Background: The diagnostic value of serum complement testing is well established in inherited complement deficiencies and glomerulonephritis. Their utility is less certain in diagnosing rheumatic diseases. We noted that complement tests were frequently ordered for patients who were referred to our rheumatology clinic. We sought to determine the clinical rationale for ordering complement tests in our hospital and the effect of the test results in patients with rheumatic diseases.
Methods: We conducted a retrospective medical chart review of patients who had serum complement tests ordered at our hospital. We determined whether the test was ordered as a diagnostic tool in a patient with a suspected rheumatic disease. In these cases, we attempted to correlate the results of the complement tests with the patient's eventual diagnosis.
Results: We obtained the medical charts of 130 patients who had 307 complement assays (C3, C4, or total hemolytic complement) performed between October 1988 and July 1989. The tests were ordered for diagnostic reasons in 68% of the patients; 54% of these were ordered by nonspecialists. The complement tests were ordered on 28 patients with suspected rheumatic diseases. The three patients with hypocomplementemia did not have a connective tissue disease. The 10 patients who eventually were diagnosed as having rheumatic disease all had normal serum complement levels. Additionally, we found that 77% of patients had more than one complement assay ordered.

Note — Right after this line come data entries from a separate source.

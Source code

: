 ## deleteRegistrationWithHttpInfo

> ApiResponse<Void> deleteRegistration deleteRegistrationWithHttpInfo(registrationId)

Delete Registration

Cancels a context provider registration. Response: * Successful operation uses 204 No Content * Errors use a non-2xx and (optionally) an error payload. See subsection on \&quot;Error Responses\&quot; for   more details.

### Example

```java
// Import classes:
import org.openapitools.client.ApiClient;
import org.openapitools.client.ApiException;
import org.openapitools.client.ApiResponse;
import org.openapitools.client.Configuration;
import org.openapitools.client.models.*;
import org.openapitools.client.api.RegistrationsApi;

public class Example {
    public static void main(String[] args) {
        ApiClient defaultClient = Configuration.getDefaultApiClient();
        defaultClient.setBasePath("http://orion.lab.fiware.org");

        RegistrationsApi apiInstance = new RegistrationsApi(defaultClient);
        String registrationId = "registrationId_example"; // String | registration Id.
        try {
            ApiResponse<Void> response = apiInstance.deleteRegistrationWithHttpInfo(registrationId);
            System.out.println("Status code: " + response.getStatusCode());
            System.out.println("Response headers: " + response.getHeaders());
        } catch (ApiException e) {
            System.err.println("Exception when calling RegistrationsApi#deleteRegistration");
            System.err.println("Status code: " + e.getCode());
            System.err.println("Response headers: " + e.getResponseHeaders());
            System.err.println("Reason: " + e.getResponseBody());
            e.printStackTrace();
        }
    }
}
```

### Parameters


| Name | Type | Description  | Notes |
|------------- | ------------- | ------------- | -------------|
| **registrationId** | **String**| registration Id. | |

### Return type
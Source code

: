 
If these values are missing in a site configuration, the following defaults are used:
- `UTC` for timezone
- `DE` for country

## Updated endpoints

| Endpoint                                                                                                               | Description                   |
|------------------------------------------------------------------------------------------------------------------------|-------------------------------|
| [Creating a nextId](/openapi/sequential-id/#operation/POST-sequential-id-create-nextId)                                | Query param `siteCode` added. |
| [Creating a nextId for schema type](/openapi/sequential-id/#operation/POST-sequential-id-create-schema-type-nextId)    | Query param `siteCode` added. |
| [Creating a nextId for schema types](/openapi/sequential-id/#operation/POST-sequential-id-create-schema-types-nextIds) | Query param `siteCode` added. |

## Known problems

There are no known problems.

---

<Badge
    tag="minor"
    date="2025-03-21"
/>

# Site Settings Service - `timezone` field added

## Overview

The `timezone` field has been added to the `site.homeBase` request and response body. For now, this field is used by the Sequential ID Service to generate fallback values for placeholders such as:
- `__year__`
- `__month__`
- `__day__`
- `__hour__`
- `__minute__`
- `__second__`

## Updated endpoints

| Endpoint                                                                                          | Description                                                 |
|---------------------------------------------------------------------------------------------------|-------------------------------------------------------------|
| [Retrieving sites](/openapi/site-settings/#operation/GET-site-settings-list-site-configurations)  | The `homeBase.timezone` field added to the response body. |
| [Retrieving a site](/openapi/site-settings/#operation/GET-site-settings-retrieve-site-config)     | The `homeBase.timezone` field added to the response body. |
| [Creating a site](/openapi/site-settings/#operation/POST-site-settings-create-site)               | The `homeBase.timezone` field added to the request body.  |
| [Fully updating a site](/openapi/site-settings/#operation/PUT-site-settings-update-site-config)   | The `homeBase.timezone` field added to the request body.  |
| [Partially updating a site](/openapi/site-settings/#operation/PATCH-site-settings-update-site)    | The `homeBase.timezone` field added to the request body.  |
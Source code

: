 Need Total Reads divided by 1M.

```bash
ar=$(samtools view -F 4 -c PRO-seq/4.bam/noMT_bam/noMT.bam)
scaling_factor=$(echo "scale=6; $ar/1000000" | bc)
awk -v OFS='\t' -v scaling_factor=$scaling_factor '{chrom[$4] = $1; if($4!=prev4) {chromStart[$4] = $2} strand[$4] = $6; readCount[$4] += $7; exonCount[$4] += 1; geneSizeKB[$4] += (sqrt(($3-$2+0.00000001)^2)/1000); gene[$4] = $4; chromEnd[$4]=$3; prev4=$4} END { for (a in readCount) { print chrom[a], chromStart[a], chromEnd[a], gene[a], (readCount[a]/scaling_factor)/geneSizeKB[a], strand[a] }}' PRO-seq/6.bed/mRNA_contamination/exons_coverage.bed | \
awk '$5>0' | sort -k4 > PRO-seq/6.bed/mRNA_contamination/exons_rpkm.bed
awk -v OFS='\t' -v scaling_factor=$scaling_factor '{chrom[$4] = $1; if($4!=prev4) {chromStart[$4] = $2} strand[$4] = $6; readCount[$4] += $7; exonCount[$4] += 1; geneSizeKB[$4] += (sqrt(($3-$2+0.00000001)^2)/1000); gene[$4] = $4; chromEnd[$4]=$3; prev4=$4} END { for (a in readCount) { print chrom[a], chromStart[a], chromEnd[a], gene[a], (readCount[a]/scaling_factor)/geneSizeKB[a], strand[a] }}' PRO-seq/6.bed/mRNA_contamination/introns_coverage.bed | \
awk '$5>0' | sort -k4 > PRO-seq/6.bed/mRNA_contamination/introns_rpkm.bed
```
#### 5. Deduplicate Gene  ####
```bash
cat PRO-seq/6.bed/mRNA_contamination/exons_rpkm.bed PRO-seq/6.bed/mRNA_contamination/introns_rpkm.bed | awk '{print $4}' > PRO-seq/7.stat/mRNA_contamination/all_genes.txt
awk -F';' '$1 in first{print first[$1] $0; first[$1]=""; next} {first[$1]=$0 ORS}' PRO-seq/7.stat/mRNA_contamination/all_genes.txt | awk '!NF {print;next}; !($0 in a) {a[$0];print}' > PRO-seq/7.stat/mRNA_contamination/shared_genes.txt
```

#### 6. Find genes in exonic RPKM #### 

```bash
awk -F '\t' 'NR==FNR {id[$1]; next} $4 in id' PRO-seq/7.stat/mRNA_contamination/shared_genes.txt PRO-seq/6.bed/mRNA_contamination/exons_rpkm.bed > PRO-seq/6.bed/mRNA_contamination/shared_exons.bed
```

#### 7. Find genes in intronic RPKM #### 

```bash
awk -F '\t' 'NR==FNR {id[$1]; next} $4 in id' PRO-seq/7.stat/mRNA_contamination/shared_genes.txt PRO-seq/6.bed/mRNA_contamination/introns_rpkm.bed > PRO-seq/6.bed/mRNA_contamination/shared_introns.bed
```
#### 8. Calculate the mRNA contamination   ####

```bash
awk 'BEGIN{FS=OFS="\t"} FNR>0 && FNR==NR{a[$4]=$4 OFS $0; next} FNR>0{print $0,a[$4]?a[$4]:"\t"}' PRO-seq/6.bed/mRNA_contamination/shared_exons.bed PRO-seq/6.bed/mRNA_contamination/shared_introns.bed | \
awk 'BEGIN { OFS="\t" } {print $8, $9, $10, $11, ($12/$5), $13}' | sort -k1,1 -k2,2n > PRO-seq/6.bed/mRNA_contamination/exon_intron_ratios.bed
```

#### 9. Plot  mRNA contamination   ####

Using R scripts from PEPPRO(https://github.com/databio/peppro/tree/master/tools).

The test results were discordant in only 24% of these cases.
Conclusion: Complement screening is not a useful diagnostic test in most patients with suspected rheumatic disease. Despite their lack of established diagnostic value, these tests were frequently performed in our hospital. Judicious use of complement testing would provide substantial cost savings without a loss of clinically relevant information. When the complement testing is clinically indicated, clinicians should consider using a single C3 assay initially rather than multiple assays unless a hereditary deficiency is suspected.